I’m resting my broken arm today to make sure I don’t over-stress it, so my wife has kindly taken over for the illustration again.
Tonight’s story features a daija—aka a giant snake or dragon. This daija is called the “lord of the swamp.” The Japanese word used here is nushi, which translates as lord or master of a particular location. A head of a household is a nushi, a ruler of a land is a nushi, and a supernatural monster that claims dominion over a particular area is the nushi of that place, and is often treated like a deity. Snakes and dragons in particular, but also giant yōkai fish or animals, often show up in folklore as the nushi of small local geographical features.
When the wife offers her stepdaughter as a bride to the lord of the swamp, what she really means is that she is offering her up as a human sacrifice. The daija will be free to do whatever it wants with the girl—eat her, tear her to shreds, turn her into a dragon and make her rule by her side… All of these have precedence in folklore. So while it sounds bad enough to be married off to a giant snake, it’s actually far worse, and the father’s reaction at the end is far more understandable than if it were just an awkward supernatural marriage.

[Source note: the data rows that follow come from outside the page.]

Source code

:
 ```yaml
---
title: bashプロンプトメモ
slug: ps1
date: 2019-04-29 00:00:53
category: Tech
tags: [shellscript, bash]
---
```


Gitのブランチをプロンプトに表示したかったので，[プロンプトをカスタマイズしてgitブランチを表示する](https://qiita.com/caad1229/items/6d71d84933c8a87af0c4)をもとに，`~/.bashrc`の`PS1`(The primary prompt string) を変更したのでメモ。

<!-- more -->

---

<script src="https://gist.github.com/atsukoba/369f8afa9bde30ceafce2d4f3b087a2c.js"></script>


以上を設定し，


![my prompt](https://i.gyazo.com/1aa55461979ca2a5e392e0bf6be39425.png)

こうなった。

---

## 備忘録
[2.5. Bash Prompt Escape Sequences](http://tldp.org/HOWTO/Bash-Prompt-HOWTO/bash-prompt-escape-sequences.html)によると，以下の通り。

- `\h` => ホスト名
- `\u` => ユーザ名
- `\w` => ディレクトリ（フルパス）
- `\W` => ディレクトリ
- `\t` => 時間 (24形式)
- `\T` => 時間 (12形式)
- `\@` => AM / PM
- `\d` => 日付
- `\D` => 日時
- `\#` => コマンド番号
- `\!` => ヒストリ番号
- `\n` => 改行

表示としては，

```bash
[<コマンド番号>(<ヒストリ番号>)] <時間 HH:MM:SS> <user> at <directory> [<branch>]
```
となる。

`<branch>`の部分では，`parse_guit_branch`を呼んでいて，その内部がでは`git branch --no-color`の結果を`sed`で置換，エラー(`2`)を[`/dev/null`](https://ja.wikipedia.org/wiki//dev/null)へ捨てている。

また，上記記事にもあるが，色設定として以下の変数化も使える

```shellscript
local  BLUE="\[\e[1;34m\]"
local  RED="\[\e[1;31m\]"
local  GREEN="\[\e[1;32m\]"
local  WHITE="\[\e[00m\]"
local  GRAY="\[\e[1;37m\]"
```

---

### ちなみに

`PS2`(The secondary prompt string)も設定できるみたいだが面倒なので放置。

How Hating a Stepdaughter Backfired in Shimōsa Province
In Shimōsa Province there was a man named Matsumoto Genpachi. He had a daughter who was twelve or thirteen years old. After her mother passed away, Genpachi remarried, but his new wife hated her stepdaughter. One day the stepmother brought her stepdaughter to a nearby swamp and said, “I offer this girl to the lord of the swamp. Come and be her husband!”

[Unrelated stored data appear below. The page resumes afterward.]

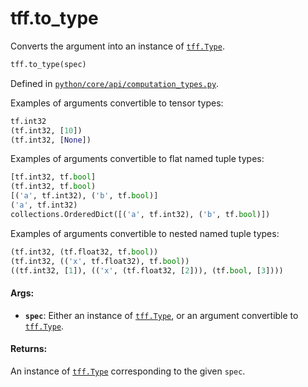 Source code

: <div itemscope itemtype="http://developers.google.com/ReferenceObject">
<meta itemprop="name" content="tff.to_type" />
<meta itemprop="path" content="Stable" />
</div>

# tff.to_type

Converts the argument into an instance of
<a href="../tff/Type.md"><code>tff.Type</code></a>.

```python
tff.to_type(spec)
```

Defined in
[`python/core/api/computation_types.py`](http://github.com/tensorflow/federated/tree/master/tensorflow_federated/python/core/api/computation_types.py).

<!-- Placeholder for "Used in" -->

Examples of arguments convertible to tensor types:

```python
tf.int32
(tf.int32, [10])
(tf.int32, [None])
```

Examples of arguments convertible to flat named tuple types:

```python
[tf.int32, tf.bool]
(tf.int32, tf.bool)
[('a', tf.int32), ('b', tf.bool)]
('a', tf.int32)
collections.OrderedDict([('a', tf.int32), ('b', tf.bool)])
```

Examples of arguments convertible to nested named tuple types:

```python
(tf.int32, (tf.float32, tf.bool))
(tf.int32, (('x', tf.float32), tf.bool))
((tf.int32, [1]), (('x', (tf.float32, [2])), (tf.bool, [3])))
```

#### Args:

*   <b>`spec`</b>: Either an instance of
    <a href="../tff/Type.md"><code>tff.Type</code></a>, or an argument
    convertible to <a href="../tff/Type.md"><code>tff.Type</code></a>.

#### Returns:

An instance of <a href="../tff/Type.md"><code>tff.Type</code></a> corresponding
to the given `spec`.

She did this five or six more times. Once, when they went back to the swamp, the sky suddenly became cloudy, a terrible wind blew, and heavy rain fell incessantly. They were frightened and went back home.

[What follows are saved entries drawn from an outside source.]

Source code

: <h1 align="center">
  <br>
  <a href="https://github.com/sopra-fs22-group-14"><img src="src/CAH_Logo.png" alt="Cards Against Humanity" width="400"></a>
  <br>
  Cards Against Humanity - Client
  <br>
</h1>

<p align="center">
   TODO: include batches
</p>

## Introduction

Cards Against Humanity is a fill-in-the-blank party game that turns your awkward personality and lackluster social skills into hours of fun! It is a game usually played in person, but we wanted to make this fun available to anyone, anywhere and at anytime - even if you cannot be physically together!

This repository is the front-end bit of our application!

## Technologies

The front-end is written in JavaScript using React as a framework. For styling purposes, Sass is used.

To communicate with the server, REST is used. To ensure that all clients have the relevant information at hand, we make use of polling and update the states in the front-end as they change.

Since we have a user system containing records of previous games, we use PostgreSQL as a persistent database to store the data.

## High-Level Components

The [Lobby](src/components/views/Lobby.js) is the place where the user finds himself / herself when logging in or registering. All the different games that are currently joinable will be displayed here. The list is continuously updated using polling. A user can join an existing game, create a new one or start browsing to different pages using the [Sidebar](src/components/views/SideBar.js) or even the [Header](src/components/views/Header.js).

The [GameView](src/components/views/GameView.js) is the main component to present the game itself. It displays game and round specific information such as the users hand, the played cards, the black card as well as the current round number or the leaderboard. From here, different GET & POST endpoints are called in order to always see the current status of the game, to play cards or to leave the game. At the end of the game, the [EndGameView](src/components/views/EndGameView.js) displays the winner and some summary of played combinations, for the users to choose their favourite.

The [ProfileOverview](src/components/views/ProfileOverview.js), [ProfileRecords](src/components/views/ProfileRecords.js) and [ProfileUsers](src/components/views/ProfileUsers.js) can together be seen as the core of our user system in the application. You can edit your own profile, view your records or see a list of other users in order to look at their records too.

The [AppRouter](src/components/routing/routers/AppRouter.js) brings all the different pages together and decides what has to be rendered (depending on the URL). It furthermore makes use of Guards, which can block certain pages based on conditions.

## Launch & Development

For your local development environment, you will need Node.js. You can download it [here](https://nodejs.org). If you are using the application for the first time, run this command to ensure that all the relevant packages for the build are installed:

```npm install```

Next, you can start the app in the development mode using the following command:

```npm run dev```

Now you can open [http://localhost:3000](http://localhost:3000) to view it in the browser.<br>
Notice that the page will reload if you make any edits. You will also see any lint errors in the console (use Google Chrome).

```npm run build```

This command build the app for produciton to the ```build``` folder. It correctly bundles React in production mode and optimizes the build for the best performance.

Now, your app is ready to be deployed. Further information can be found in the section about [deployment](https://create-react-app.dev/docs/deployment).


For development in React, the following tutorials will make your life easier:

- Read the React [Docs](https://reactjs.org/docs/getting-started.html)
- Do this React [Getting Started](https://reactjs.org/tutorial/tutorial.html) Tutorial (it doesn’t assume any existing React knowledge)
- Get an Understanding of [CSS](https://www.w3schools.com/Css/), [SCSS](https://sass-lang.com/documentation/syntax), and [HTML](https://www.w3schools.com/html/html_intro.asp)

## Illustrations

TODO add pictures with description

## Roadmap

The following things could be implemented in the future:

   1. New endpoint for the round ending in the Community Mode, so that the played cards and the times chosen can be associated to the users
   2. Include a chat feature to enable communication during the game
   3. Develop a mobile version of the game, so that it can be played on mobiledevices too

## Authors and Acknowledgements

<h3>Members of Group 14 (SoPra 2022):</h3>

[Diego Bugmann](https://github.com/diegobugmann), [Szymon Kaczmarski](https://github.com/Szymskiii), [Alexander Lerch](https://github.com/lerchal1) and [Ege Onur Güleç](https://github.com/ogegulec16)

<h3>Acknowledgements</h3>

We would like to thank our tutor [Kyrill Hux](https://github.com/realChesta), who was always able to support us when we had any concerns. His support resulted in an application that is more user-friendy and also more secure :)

When the daughter told her father everything that her stepmother had done, Genpachi was furious. He was about to kill the girl’s stepmother when a daija around 500 meters long came. It raised its head and flicked its red tongue, and then turned towards the girl.
Genpachi said, “Hey, serpent, this girl is my true daughter. Even if her stepmother consented to it, you cannot take my daughter without my permission. In her place, I offer you her stepmother.”
The daija turned towards the stepmother and flicked its tongue. Meanwhile, Genpachi took his daughter and fled.
The daija coiled its body around the stepmother seven or eight times, then summoned a rainstorm. As lightning flashed around them, it took her down to the swamp. The stepmother hated her stepdaughter, but in return, retribution came to her.